The lines from the top of the data down to the line with "### Override Server URL Per-Client" should be repeated exactly, both ends included.

..........

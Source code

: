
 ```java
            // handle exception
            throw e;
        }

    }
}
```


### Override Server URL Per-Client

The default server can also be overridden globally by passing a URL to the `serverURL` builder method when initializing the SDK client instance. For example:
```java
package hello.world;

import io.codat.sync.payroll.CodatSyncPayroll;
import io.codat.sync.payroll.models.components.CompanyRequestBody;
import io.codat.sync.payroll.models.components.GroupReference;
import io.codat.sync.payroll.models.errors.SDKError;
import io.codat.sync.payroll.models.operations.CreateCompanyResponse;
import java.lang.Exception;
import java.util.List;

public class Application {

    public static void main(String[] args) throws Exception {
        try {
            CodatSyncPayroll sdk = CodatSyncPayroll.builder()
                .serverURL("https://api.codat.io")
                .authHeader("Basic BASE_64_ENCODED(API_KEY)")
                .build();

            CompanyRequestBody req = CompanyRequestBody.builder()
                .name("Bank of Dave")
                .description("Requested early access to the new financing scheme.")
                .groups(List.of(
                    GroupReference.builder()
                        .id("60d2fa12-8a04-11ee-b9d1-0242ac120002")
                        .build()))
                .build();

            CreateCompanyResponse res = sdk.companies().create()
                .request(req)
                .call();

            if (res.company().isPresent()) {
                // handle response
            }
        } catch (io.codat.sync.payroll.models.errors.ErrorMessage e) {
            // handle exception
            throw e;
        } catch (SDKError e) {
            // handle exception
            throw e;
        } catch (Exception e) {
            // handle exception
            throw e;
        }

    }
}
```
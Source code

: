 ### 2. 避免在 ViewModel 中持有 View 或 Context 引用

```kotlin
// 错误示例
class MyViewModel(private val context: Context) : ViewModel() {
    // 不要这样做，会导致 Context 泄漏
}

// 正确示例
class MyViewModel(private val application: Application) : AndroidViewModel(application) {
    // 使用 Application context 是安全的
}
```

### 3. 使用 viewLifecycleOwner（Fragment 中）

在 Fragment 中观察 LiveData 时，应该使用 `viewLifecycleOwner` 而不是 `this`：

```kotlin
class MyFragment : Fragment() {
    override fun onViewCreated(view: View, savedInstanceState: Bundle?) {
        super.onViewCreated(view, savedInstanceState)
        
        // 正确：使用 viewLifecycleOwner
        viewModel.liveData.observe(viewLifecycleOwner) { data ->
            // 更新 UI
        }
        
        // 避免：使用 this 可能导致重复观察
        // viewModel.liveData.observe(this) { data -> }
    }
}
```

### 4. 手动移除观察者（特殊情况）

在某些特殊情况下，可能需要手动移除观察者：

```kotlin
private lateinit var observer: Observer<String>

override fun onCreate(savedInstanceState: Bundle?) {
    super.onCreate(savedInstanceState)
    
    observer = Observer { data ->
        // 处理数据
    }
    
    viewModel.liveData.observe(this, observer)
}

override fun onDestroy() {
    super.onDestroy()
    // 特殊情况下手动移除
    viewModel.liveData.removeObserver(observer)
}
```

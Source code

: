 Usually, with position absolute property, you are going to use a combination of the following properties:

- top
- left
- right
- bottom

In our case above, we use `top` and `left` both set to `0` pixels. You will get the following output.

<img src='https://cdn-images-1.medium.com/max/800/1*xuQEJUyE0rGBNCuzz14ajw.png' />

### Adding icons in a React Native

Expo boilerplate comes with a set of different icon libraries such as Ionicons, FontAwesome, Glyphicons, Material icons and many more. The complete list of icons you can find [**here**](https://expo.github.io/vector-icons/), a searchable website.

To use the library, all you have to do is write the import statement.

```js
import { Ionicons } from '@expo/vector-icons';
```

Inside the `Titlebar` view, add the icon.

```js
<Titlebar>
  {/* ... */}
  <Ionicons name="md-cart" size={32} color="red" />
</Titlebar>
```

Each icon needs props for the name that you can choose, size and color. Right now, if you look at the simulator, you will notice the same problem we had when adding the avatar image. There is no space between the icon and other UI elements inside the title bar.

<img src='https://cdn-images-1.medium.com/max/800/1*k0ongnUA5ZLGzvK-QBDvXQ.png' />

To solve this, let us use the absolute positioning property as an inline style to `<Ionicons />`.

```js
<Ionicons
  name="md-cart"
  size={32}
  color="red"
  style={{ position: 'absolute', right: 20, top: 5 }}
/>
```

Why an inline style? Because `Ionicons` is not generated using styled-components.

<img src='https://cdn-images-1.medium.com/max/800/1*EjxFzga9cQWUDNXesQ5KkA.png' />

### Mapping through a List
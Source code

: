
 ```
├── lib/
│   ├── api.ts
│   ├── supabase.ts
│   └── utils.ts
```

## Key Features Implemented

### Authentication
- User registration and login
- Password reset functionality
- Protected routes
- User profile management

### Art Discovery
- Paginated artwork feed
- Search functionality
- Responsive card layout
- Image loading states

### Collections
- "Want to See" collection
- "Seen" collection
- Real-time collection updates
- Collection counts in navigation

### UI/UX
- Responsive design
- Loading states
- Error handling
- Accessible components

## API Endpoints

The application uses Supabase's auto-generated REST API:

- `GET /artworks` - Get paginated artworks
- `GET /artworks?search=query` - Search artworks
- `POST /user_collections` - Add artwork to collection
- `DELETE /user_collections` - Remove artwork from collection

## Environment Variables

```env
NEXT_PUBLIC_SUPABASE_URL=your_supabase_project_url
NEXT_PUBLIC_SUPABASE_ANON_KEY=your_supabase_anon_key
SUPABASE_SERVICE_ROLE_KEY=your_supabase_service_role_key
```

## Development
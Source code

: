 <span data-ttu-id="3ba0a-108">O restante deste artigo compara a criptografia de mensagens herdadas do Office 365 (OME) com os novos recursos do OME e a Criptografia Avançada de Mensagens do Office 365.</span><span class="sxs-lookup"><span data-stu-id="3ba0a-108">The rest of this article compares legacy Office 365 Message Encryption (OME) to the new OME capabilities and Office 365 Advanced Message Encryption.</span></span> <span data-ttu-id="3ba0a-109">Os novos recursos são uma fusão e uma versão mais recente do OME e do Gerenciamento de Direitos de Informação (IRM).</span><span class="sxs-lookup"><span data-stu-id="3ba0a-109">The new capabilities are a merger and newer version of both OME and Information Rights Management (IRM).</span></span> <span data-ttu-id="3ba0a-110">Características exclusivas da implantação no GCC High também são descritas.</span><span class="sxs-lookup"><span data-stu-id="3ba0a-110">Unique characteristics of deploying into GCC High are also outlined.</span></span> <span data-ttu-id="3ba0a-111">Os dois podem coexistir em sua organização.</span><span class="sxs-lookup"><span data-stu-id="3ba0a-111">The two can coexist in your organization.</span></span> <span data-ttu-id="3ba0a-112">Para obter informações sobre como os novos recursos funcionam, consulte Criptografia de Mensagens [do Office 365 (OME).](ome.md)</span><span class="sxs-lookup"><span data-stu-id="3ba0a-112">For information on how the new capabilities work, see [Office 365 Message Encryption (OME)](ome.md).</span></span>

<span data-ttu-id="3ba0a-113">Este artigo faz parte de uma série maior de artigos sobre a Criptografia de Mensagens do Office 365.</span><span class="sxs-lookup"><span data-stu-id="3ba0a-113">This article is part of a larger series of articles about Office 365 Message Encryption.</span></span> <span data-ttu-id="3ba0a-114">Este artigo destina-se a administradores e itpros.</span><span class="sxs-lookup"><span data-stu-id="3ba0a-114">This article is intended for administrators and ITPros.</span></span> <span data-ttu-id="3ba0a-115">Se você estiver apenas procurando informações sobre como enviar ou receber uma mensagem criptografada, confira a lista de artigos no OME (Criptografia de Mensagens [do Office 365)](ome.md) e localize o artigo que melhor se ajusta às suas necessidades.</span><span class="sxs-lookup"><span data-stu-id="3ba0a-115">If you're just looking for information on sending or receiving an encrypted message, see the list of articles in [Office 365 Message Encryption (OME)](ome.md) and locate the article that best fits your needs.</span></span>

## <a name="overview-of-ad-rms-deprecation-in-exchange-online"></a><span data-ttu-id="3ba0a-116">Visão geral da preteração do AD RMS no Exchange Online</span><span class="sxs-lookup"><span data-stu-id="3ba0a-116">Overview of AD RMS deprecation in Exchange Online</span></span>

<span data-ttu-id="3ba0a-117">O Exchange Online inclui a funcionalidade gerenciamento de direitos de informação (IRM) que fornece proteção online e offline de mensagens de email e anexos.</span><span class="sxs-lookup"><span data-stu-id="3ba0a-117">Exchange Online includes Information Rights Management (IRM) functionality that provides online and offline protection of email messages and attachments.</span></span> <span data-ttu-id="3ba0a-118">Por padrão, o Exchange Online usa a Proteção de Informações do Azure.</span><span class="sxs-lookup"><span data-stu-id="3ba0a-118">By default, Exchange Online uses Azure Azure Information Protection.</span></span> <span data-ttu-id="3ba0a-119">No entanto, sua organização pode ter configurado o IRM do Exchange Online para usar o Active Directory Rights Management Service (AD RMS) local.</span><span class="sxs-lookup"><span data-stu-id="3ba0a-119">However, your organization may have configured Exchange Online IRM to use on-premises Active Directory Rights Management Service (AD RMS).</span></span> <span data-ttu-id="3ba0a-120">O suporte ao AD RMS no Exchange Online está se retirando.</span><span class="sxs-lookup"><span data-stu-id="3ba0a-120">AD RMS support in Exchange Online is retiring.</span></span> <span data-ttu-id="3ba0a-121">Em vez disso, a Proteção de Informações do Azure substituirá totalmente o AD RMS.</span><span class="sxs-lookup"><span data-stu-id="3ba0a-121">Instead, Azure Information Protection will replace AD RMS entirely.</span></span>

..........

* Final answer *
Source code

:
 ```java
            // handle exception
            throw e;
        }

    }
}
```


### Override Server URL Per-Client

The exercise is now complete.